Financial advisors know that the only way they can ensure their sustainability and, ultimately, their success, is with a perpetually packed pipeline of prospects. They are also realizing that social media is an important tool for their businesses, and an important source of information about markets and investing. A vast majority of these people use social media to gather information, commune with groups, network, form new relationships, and evaluate financial advisors. For advisors targeting Millennials or Generation Y prospects, social media represents a way to establish relationship with groups that tend to bristle at the old way of prospecting, including cold calls, direct mail and even email drip campaigns are over.

Social Media Is For Everyone

But, it’s not just the younger generations lurking on social media.

  • According to Pew Research, more than 65% of adults ages 50 to 65 and nearly half over the age of 65, use some form of social media.
  • In that group, women, who will control more than half of the nation’s wealth by the year 2020, are online the most.
  • Another study by LinkedIn/Cogent Research revealed that more than 90% of high-net-worth investors use social media and five million investors with assets of $100,000 or more use social media to formulate or validate their financial decisions.
  • The study also showed that 52% of affluent investors say they would interact with financial advisors via social media, yet only 4% have been engaged by a financial advisor online.

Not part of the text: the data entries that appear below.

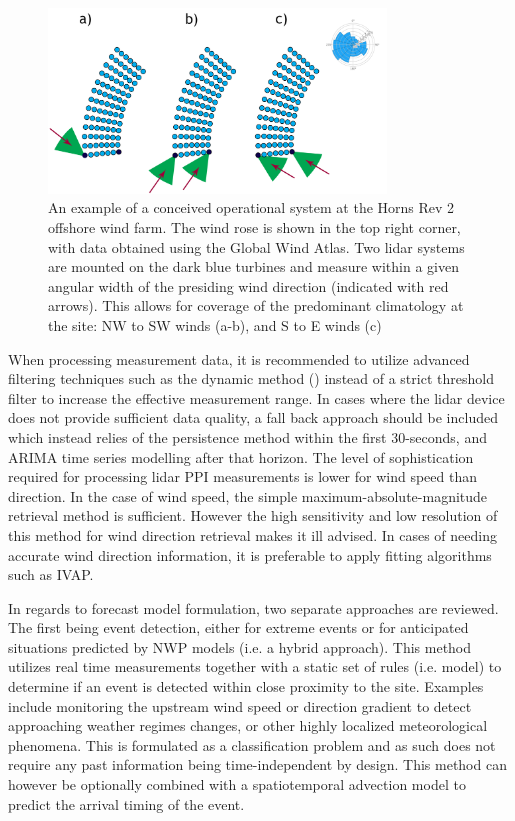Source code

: \begin{figure}[htbp]
    \centering
        \includegraphics[width=0.8\textwidth]{graphics/discussion_layout.png}
    \caption{An example of a conceived operational system at the Horns Rev 2 offshore wind farm. The wind rose is shown in the top right corner, with data obtained using the Global Wind Atlas. Two lidar systems are mounted on the dark blue turbines and measure within a given angular width of the presiding wind direction (indicated with red arrows). This allows for coverage of the predominant climatology at the site: NW to SW winds (a-b), and S to E winds (c)}
    \label{fig:discussion_layout}
\end{figure}

When processing measurement data, it is recommended to utilize advanced filtering techniques such as the dynamic method (\cite{beck_dynamic_2017}) instead of a strict threshold filter to increase the effective measurement range. In cases where the lidar device does not provide sufficient data quality, a fall back approach should be included which instead relies of the persistence method within the first 30-seconds, and ARIMA time series modelling after that horizon. The level of sophistication required for processing lidar PPI measurements is lower for wind speed than direction. In the case of wind speed, the simple maximum-absolute-magnitude retrieval method is sufficient. However the high sensitivity and low resolution of this method for wind direction retrieval makes it ill advised. In cases of needing accurate wind direction information, it is preferable to apply fitting algorithms such as IVAP.

In regards to forecast model formulation, two separate approaches are reviewed. The first being event detection, either for extreme events or for anticipated situations predicted by NWP models (i.e. a hybrid approach). This method utilizes real time measurements together with a static set of rules (i.e. model) to determine if an event is detected within close proximity to the site. Examples include monitoring the upstream wind speed or direction gradient to detect approaching weather regimes changes, or other highly localized meteorological phenomena. This is formulated as a classification problem and as such does not require any past information being time-independent by design. This method can however be optionally combined with a spatiotemporal advection model to predict the arrival timing of the event.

You can expect the use of social media by the affluent and high-net-worth individuals to increase. That’s why a growing number of advisors are venturing into the use of social media to “more properly” engage with their markets and build relationships. Being able to communicate in the same manner in which their desired clientele communicates is essential to starting new relationships.

Today, the reach of social media extends beyond other means of persuasion, including multi-media advertising.  In this digital age, advisors have to consider how much influence they have over their target market. Or, more to the point, whether they are invisible to their target market.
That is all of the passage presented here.